BP stört sich an Spannungen zwischen Russland und dem Westen offenbar nicht. Die Briten haben mit dem russischen Staatskonzern Rosneft einen neuen Milliardendeal vereinbart. Rosneft-Chef Setschin steht als enger Putin-Vertrauter auf der Sanktionsliste der USA.

Der britische Energiekonzern BP hat ungeachtet westlicher Sanktionen sein Engagement in Russland mit einem Milliardendeal bekräftigt. BP und der russische Staatskonzern Rosneft wollen gemeinsam Schieferöl-Vorkommen in Russland erschließen. Den Vertrag hatte am Samstag Igor Setschin unterzeichnet, der als enger Vertrauter des russischen Präsidenten Wladimir Putin von US-Wirtschaftssanktionen gegen Russland betroffen ist. Putin selbst war bei dem Vertragsabschluss auf dem Wirtschaftsforum in St. Petersburg ebenfalls anwesend. Geschäfte mit dem Unternehmen Rosneft seien von den Sanktionen nicht betroffen, hieß es von BP.
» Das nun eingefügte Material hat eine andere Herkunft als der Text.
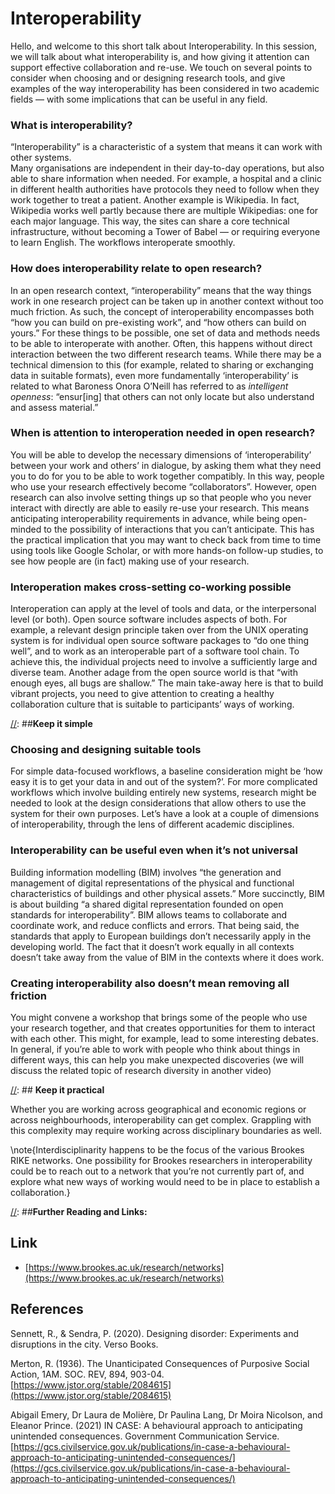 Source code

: # Interoperability

[//]: ##**Outline**

Hello, and welcome to this short talk about Interoperability. In this session, we will talk about what interoperability is, and how giving it attention can support effective collaboration and re-use. We touch on several points to consider when choosing and or designing research tools, and give examples of the way interoperability has been considered in two academic fields — with some implications that can be useful in any field.

[//]: ##**Introduction**

### **What is interoperability?**

“Interoperability” is a characteristic of a system that means it can work with other systems.  
Many organisations are independent in their day-to-day operations, but also able to share information when needed. For example, a hospital and a clinic in different health authorities have protocols they need to follow when they work together to treat a patient.  Another example is Wikipedia. In fact, Wikipedia works well partly because there are multiple Wikipedias: one for each major language. This way, the sites can share a core technical infrastructure, without becoming a Tower of Babel — or requiring everyone to learn English. The workflows interoperate smoothly.

### **How does interoperability relate to open research?**

In an open research context, “interoperability” means that the way things work in one research project can be taken up in another context without too much friction.  As such, the concept of interoperability encompasses both “how you can build on pre-existing work”, and “how others can build on yours.” For these things to be possible, one set of data and methods needs to be able to interoperate with another. Often, this happens without direct interaction between the two different research teams. While there may be a technical dimension to this (for example, related to sharing or exchanging data in suitable formats), even more fundamentally ‘interoperability’ is related to what Baroness Onora O’Neill has referred to as *intelligent openness*: “ensur[ing] that others can not only locate but also understand and assess material.”

[//]: ##**Flow**

### **When is attention to interoperation needed in open research?**

You will be able to develop the necessary dimensions of ‘interoperability’ between your work and others’ in dialogue, by asking them what they need you to do for you to be able to work together compatibly. In this way, people who use your research effectively become “collaborators”. However, open research can also involve setting things up so that people who you never interact with directly are able to easily re-use your research. This means anticipating interoperability requirements in advance, while being open-minded to the possibility of interactions that you can’t anticipate.  This has the practical implication that you may want to check back from time to time using tools like Google Scholar, or with more hands-on follow-up studies, to see how people are (in fact) making use of your research.

### **Interoperation makes cross-setting co-working possible**

Interoperation can apply at the level of tools and data, or the interpersonal level (or both). Open source software includes aspects of both.  For example, a relevant design principle taken over from the UNIX operating system is for individual open source software packages to “do one thing well”, and to work as an interoperable part of a software tool chain. To achieve this, the individual projects need to involve a sufficiently large and diverse team.  Another adage from the open source world is that “with enough eyes, all bugs are shallow.”  The main take-away here is that to build vibrant projects, you need to give attention to creating a healthy collaboration culture that is suitable to participants’ ways of working.

[//]: ##**Keep it simple**

### **Choosing and designing suitable tools**

For simple data-focused workflows, a baseline consideration might be ‘how easy it is to get your data in and out of the system?’. For more complicated workflows which involve building entirely new systems, research might be needed to look at the design considerations that allow others to use the system for their own purposes. Let’s have a look at a couple of dimensions of interoperability, through the lens of different academic disciplines.

### **Interoperability can be useful even when it’s not universal**

Building information modelling (BIM) involves “the generation and management of digital representations of the physical and functional characteristics of buildings and other physical assets.” More succinctly, BIM is about building “a shared digital representation founded on open standards for interoperability”. BIM allows teams to collaborate and coordinate work, and reduce conflicts and errors. That being said, the standards that apply to European buildings don’t necessarily apply in the developing world. The fact that it doesn’t work equally in all contexts doesn’t take away from the value of BIM in the contexts where it does work.

### **Creating interoperability also doesn’t mean removing all friction**

You might convene a workshop that brings some of the people who use your research together, and that creates opportunities for them to interact with each other.  This might, for example, lead to some interesting debates. In general, if you’re able to work with people who think about things in different ways, this can help you make unexpected discoveries (we will discuss the related topic of research diversity in another video)

[//]: ## **Keep it practical**

Whether you are working across geographical and economic regions or across neighbourhoods, interoperability can get complex. Grappling with this complexity may require working across disciplinary boundaries as well.

\note{Interdisciplinarity happens to be the focus of the various Brookes RIKE networks.  One possibility for Brookes researchers in interoperability could be to reach out to a network that you’re not currently part of, and explore what new ways of working would need to be in place to establish a collaboration.}

[//]: ##**Further Reading and Links:**

## Link

- [https://www.brookes.ac.uk/research/networks](https://www.brookes.ac.uk/research/networks)

## References

Sennett, R., & Sendra, P. (2020). Designing disorder: Experiments and disruptions in the city. Verso Books.

Merton, R. (1936). The Unanticipated Consequences of Purposive Social Action, 1AM. SOC. REV, 894, 903-04. [https://www.jstor.org/stable/2084615](https://www.jstor.org/stable/2084615)  

Abigail Emery, Dr Laura de Molière, Dr Paulina Lang, Dr Moira Nicolson, and Eleanor Prince. (2021) IN CASE: A behavioural approach to anticipating unintended consequences. Government Communication Service. [https://gcs.civilservice.gov.uk/publications/in-case-a-behavioural-approach-to-anticipating-unintended-consequences/](https://gcs.civilservice.gov.uk/publications/in-case-a-behavioural-approach-to-anticipating-unintended-consequences/)


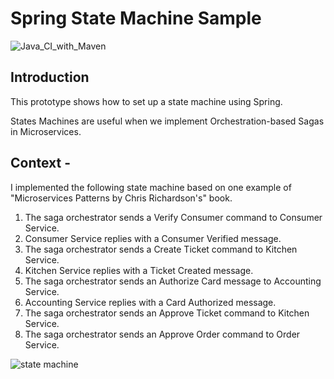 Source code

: # Spring State Machine Sample

![Java_CI_with_Maven](https://github.com/martinsaporiti/spring_state_machine_sample/workflows/Java_CI_with_Maven/badge.svg)
## Introduction
This prototype shows how to set up a state machine using Spring.

States Machines are useful when we implement Orchestration-based Sagas in Microservices.

## Context -
I implemented the following state machine based on one example of "Microservices Patterns by  Chris Richardson's" book.
1. The saga orchestrator sends a Verify Consumer command to Consumer Service.
2. Consumer Service replies with a Consumer Verified message.
3. The saga orchestrator sends a Create Ticket command to Kitchen Service.
4. Kitchen Service replies with a Ticket Created message.
5. The saga orchestrator sends an Authorize Card message to Accounting Service.
6. Accounting Service replies with a Card Authorized message.
7. The saga orchestrator sends an Approve Ticket command to Kitchen Service.
8. The saga orchestrator sends an Approve Order command to Order Service.

![state machine](https://res.cloudinary.com/dmg0wwwhg/image/upload/v1608506875/zpyfkti8uhaug9qvdirm.png)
An dem gemeinsamen Projekt in der Wolga-Ural-Region wird Rosneft mit 51 und BP mit 49 Prozent beteiligt sein. BP wird der Mitteilung zufolge 300 Millionen US-Dollar (220 Mio Euro) für die Anschubfinanzierung beisteuern und sich nachträglich an den Kosten für die Erkundung der Region beteiligen. Die beiden Konzerne sind eng verbunden. Nach einem milliardenschweren Aktientausch hält BP rund 20 Prozent an dem größten börsennotierten Ölförderer der Welt.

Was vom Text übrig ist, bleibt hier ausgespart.